The Pulverizer and Wolverweenie have a run-in in the
rainforest while the Pulverizer is after a bunch of poachers. Or maybe
Wolverweenie was after the poachers. Neither one is quite sure, since this is a
parody of a classic Wolverine and Punisher battle. Wolverweenie rambles on
about how good he is at the things he does, while the Pulverizer’s chest logo
changes to everything from a lightbulb to Casper the Friendly Ghost in each
panel. There is also a tribute to Dr. Suess and other fun stuff in this zany,
Mad Magazine-styled comic.
Why I Kept This
This is actually one of the first comics I ever owned. It was
given to me by a kid on the bus who thought it was dumb. Parody magazines like
Mad and Cracked were all the rage back in the early ‘90s, so Marvel decided to
jump into the action with their own self-parody comic (the title itself being a
parody of the speculative comic What If?).
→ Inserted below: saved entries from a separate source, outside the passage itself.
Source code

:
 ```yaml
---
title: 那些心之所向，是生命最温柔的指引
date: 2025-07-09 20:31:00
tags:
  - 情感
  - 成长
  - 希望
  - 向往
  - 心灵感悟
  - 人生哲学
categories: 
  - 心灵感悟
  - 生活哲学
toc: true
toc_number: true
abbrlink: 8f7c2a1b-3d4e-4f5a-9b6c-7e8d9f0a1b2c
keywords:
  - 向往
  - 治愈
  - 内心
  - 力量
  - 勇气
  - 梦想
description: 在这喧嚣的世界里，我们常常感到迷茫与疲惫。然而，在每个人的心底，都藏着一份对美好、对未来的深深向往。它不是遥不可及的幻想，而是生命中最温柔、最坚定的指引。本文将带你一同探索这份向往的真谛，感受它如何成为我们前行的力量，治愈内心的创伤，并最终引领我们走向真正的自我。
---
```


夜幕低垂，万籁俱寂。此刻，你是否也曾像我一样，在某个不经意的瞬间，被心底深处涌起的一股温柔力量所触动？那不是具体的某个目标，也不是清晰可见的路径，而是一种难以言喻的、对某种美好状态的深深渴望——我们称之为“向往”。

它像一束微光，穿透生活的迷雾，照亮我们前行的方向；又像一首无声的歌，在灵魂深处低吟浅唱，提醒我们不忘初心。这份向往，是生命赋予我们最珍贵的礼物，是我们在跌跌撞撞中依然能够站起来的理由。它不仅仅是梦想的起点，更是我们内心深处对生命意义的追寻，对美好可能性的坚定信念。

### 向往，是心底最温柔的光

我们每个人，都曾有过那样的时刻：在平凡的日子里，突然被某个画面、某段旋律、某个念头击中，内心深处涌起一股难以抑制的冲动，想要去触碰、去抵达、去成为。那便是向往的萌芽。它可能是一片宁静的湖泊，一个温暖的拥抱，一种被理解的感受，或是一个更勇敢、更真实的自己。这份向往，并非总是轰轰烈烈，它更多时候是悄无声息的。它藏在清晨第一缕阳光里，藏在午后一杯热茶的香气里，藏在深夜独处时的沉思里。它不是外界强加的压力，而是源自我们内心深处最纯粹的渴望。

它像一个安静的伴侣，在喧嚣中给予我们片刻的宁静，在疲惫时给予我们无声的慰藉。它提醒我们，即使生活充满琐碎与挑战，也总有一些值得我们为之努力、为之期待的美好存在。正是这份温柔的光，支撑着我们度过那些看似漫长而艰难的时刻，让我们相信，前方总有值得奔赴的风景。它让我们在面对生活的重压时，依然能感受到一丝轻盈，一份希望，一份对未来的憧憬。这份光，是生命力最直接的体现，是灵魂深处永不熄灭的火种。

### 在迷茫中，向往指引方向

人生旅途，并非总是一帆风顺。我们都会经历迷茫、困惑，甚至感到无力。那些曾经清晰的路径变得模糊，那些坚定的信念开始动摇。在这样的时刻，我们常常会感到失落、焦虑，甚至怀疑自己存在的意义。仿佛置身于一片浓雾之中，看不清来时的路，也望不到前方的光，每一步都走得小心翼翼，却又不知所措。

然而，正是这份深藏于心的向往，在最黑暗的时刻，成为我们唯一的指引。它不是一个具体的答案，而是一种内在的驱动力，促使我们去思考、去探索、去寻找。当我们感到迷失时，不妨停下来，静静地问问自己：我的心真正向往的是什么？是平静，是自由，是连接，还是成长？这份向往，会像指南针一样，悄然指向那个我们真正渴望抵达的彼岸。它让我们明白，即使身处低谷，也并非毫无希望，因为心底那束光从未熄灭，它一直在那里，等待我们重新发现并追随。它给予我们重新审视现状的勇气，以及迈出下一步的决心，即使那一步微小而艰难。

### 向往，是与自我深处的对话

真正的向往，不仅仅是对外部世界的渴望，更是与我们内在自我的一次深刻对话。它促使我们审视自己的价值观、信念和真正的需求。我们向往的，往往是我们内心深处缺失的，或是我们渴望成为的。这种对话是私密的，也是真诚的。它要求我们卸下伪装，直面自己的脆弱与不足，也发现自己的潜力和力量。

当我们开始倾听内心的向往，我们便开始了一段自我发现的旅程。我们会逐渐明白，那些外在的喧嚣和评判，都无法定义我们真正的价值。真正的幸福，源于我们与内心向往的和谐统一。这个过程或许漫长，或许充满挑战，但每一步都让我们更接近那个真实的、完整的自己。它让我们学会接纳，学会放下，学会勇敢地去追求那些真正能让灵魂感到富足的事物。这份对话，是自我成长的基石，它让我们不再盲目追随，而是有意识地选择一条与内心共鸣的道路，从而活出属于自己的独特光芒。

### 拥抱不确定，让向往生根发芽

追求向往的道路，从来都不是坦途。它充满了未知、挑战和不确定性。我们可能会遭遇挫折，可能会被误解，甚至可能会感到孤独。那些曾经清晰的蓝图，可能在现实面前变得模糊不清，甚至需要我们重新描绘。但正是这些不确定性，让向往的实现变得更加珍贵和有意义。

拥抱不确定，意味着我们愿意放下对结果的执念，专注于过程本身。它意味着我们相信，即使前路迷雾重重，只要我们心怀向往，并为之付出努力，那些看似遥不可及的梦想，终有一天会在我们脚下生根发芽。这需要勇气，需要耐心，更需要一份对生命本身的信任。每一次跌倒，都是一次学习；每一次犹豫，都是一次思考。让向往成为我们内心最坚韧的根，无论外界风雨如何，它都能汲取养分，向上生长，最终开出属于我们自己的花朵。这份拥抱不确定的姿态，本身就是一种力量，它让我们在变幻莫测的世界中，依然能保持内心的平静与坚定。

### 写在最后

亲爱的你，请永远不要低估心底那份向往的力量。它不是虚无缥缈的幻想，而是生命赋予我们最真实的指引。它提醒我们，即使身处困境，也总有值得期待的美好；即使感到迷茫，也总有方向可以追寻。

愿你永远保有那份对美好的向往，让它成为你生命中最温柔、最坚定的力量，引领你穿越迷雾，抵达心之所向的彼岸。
Though I have held onto it for all these years, this is actually the only What The–? comic I ever read. As an
adult, I have to say it doesn’t quite hold up as far as the humor goes. I mean,
but whatever, it was the ‘90s and it was written for kids. Kudos to Marvel for
their willingness to make fun of themselves and their brand, but this comic probably
would have been even better (more scathing and authentic) if it had been a
third party parody.
Writer: Peter Gillis
Artist: Hilary Barta
Colorist: Bill Wray
Remember when I said as a kid I thought this comic was
funny? Well, this comic made me laugh so hard, I pissed my pants. On the school
bus. At ten years old.
See, there was a time during childhood…a brief time, I swear…that
I sort of had some “nervous” issues. Things weren’t going to well for me as a
kid, and I was facing a lot of emotional problems and external stressors.
Things were rough at home, and I was just horribly unhappy. A psycho-sematic
responses to my troubled home life were a series of “nervous” habits, one of
those being wetting myself. I had not been wetting myself my entire childhood, and I think this wave
of pissing my pants only lasted a year or so, but it was horribly embarrassing.
I cannot fully reenter my childhood mind, but all that I remember was that
suddenly, I forgot how to hold it in.
One of the earliest occurrences of this was when I read this
issue on the bus and laughed uncontrollably. As I began to calm down, I noticed
some of the other kids’ faced, their eyes round as saucers and their mouths
agape, staring at me, unblinking. I was mortified to realize I had pissed my
jean shorts. They were soaked, and the stream of piddle was running down my leg
and had left a grand wet spot all over brown lumpy seat.
I eventually got the problem under control with some therapy
(if memory serves), but it was a difficult time. Fortunately, I moved and
changed schools soon after this event.
Condition of My Copy:
I managed to keep it dry all these years.